Lines from the one containing "- download project locally" through the end of the data are to be returned exactly, and no others.

BEGIN Input data

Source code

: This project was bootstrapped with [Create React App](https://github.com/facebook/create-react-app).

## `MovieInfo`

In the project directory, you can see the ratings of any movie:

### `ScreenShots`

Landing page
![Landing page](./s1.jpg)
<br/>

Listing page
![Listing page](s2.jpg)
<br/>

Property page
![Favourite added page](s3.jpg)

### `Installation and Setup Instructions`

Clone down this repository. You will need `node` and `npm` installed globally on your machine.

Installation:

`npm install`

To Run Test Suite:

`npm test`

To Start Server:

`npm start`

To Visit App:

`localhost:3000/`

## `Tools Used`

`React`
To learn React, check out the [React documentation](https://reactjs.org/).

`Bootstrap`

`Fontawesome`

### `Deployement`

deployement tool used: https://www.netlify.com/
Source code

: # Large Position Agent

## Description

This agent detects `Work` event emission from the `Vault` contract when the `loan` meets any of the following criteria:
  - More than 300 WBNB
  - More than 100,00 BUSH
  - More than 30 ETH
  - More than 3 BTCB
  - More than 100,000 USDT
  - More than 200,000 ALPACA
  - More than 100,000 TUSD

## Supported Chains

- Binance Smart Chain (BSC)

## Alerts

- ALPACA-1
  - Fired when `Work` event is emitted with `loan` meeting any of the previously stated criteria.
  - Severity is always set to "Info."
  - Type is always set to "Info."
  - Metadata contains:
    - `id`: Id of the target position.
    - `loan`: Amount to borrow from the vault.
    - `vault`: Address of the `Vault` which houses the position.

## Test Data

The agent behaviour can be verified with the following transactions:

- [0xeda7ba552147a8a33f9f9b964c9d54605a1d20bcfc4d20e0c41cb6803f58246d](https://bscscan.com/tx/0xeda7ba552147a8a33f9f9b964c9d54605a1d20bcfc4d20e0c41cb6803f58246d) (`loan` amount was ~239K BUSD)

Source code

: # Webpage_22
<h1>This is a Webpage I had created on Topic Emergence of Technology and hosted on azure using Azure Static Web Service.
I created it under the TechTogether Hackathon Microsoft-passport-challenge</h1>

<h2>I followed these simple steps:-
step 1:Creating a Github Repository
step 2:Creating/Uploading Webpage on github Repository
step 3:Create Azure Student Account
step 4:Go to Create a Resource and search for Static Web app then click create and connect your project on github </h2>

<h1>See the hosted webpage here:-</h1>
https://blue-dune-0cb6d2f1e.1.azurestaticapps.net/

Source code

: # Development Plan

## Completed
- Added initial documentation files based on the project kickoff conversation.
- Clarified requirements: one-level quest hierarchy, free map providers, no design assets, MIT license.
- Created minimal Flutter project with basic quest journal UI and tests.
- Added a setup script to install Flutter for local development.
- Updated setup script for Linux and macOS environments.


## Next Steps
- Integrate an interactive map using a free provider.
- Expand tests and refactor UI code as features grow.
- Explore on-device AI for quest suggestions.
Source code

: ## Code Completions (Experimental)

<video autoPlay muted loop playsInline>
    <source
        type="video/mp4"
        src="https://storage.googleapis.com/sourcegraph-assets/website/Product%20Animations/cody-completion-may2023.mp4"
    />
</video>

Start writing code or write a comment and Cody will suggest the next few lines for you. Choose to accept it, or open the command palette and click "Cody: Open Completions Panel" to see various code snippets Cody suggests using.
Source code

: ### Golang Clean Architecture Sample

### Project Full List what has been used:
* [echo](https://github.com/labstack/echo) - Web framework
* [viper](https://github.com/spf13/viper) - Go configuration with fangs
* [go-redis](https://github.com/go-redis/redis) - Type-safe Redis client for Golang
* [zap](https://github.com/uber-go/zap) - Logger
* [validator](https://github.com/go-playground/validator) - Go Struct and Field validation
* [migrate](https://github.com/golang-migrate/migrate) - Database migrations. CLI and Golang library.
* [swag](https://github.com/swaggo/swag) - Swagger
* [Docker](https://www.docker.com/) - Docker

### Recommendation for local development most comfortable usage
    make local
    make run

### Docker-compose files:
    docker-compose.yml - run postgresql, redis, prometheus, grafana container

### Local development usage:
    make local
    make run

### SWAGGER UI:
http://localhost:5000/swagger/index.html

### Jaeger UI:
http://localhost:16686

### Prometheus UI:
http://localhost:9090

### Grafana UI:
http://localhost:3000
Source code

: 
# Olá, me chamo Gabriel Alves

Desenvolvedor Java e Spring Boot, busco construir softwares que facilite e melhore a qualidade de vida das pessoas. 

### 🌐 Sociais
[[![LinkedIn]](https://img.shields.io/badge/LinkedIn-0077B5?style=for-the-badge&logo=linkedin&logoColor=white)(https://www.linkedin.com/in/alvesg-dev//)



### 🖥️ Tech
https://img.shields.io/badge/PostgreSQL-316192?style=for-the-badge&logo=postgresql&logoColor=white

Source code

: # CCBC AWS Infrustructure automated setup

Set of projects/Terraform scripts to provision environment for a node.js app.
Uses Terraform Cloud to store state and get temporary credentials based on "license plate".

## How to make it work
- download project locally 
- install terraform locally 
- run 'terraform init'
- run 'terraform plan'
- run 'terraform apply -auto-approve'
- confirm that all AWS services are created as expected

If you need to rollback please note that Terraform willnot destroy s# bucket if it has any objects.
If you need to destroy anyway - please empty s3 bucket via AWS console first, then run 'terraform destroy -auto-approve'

END Input data

→ Reply
- download project locally 
- install terraform locally 
- run 'terraform init'
- run 'terraform plan'
- run 'terraform apply -auto-approve'
- confirm that all AWS services are created as expected

If you need to rollback please note that Terraform willnot destroy s# bucket if it has any objects.
If you need to destroy anyway - please empty s3 bucket via AWS console first, then run 'terraform destroy -auto-approve'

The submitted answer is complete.